Search the data for "deux". Each line containing it is to be copied.

━━━ SOURCE DATA ━━━

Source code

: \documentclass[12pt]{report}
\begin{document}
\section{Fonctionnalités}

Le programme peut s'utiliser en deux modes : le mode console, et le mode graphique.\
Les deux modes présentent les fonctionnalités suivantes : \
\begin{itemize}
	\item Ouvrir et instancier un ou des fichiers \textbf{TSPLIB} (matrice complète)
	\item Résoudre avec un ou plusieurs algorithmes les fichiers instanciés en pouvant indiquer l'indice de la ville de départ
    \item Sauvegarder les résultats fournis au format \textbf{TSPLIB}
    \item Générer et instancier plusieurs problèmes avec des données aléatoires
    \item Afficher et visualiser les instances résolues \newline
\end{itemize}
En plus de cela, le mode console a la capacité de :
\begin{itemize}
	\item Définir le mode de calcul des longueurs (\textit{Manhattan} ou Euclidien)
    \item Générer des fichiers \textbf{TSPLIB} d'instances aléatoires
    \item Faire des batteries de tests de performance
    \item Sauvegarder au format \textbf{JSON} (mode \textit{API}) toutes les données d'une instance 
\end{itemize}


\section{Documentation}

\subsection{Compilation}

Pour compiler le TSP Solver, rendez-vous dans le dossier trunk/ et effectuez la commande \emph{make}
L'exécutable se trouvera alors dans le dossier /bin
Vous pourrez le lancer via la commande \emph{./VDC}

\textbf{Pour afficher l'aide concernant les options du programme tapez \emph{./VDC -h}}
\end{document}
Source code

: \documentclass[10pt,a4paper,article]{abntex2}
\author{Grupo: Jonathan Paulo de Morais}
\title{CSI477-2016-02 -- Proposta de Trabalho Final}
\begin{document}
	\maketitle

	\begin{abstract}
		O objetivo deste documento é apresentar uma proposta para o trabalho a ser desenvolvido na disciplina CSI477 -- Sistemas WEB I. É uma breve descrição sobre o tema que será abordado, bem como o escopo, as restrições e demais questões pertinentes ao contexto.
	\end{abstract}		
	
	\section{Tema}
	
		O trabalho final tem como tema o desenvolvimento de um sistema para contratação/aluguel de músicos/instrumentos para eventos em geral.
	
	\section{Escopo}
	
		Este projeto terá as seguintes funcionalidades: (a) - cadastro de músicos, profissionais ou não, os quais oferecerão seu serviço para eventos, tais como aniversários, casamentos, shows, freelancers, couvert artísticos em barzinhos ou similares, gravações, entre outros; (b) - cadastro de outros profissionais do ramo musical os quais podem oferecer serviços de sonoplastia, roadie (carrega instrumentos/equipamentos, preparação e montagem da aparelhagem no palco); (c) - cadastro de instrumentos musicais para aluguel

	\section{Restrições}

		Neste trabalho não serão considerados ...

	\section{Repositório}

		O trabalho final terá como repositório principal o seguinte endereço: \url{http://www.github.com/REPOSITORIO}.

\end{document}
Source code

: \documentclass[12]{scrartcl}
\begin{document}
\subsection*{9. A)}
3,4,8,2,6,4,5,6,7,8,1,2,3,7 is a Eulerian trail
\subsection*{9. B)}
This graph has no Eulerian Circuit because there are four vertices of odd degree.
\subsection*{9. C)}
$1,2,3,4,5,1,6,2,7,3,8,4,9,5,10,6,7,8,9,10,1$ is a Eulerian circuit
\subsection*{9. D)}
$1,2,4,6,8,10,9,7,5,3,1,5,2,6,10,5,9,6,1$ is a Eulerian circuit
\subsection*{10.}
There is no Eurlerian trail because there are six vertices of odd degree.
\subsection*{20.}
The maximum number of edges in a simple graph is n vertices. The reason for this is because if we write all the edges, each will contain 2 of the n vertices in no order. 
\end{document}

━━━

• PROBLEM SOLUTION:
Le programme peut s'utiliser en deux modes : le mode console, et le mode graphique.\
Les deux modes présentent les fonctionnalités suivantes : \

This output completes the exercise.